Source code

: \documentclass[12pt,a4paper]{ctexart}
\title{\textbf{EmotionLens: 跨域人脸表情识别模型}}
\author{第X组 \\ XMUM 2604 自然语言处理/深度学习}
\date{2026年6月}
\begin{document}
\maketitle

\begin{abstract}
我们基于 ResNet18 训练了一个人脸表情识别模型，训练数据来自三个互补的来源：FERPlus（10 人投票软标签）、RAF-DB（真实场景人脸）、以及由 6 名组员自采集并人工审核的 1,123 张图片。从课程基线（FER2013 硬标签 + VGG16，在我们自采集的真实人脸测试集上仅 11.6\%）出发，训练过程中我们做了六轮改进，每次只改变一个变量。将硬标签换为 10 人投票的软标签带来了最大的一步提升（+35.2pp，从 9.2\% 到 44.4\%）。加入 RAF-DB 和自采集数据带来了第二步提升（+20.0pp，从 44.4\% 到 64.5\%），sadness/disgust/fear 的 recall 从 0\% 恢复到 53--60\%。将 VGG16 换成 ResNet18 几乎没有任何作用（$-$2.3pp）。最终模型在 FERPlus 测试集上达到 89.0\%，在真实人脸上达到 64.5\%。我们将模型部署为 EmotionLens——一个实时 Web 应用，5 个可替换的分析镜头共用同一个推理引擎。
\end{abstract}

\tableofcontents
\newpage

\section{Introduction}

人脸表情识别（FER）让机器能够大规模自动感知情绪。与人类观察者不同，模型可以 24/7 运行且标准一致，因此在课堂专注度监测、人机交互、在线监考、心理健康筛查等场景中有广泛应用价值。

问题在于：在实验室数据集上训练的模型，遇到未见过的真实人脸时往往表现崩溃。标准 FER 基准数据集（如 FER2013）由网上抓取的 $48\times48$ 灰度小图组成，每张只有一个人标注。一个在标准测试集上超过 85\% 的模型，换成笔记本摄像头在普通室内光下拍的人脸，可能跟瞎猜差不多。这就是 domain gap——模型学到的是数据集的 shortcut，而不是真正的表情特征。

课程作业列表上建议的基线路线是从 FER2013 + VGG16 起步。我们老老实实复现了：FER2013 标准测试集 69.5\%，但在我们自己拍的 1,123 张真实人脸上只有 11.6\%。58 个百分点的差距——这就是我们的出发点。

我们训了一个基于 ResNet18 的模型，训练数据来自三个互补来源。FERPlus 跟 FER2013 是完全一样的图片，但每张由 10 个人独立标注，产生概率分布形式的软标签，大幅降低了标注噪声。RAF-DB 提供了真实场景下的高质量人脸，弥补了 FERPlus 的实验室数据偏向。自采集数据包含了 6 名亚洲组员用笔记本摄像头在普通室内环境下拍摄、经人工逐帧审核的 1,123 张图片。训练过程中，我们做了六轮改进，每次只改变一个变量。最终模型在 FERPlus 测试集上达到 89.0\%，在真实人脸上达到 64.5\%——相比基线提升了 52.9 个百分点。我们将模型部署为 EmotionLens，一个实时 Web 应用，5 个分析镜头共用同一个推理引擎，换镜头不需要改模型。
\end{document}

Exercise aim >> Exactly as they stand, repeat all the records.

Solution to the exercise >>
Source code

: \documentclass[12pt,a4paper]{ctexart}
\title{\textbf{EmotionLens: 跨域人脸表情识别模型}}
\author{第X组 \\ XMUM 2604 自然语言处理/深度学习}
\date{2026年6月}
\begin{document}
\maketitle

\begin{abstract}
我们基于 ResNet18 训练了一个人脸表情识别模型，训练数据来自三个互补的来源：FERPlus（10 人投票软标签）、RAF-DB（真实场景人脸）、以及由 6 名组员自采集并人工审核的 1,123 张图片。从课程基线（FER2013 硬标签 + VGG16，在我们自采集的真实人脸测试集上仅 11.6\%）出发，训练过程中我们做了六轮改进，每次只改变一个变量。将硬标签换为 10 人投票的软标签带来了最大的一步提升（+35.2pp，从 9.2\% 到 44.4\%）。加入 RAF-DB 和自采集数据带来了第二步提升（+20.0pp，从 44.4\% 到 64.5\%），sadness/disgust/fear 的 recall 从 0\% 恢复到 53--60\%。将 VGG16 换成 ResNet18 几乎没有任何作用（$-$2.3pp）。最终模型在 FERPlus 测试集上达到 89.0\%，在真实人脸上达到 64.5\%。我们将模型部署为 EmotionLens——一个实时 Web 应用，5 个可替换的分析镜头共用同一个推理引擎。
\end{abstract}

\tableofcontents
\newpage

\section{Introduction}

人脸表情识别（FER）让机器能够大规模自动感知情绪。与人类观察者不同，模型可以 24/7 运行且标准一致，因此在课堂专注度监测、人机交互、在线监考、心理健康筛查等场景中有广泛应用价值。

问题在于：在实验室数据集上训练的模型，遇到未见过的真实人脸时往往表现崩溃。标准 FER 基准数据集（如 FER2013）由网上抓取的 $48\times48$ 灰度小图组成，每张只有一个人标注。一个在标准测试集上超过 85\% 的模型，换成笔记本摄像头在普通室内光下拍的人脸，可能跟瞎猜差不多。这就是 domain gap——模型学到的是数据集的 shortcut，而不是真正的表情特征。

课程作业列表上建议的基线路线是从 FER2013 + VGG16 起步。我们老老实实复现了：FER2013 标准测试集 69.5\%，但在我们自己拍的 1,123 张真实人脸上只有 11.6\%。58 个百分点的差距——这就是我们的出发点。

我们训了一个基于 ResNet18 的模型，训练数据来自三个互补来源。FERPlus 跟 FER2013 是完全一样的图片，但每张由 10 个人独立标注，产生概率分布形式的软标签，大幅降低了标注噪声。RAF-DB 提供了真实场景下的高质量人脸，弥补了 FERPlus 的实验室数据偏向。自采集数据包含了 6 名亚洲组员用笔记本摄像头在普通室内环境下拍摄、经人工逐帧审核的 1,123 张图片。训练过程中，我们做了六轮改进，每次只改变一个变量。最终模型在 FERPlus 测试集上达到 89.0\%，在真实人脸上达到 64.5\%——相比基线提升了 52.9 个百分点。我们将模型部署为 EmotionLens，一个实时 Web 应用，5 个分析镜头共用同一个推理引擎，换镜头不需要改模型。
\end{document}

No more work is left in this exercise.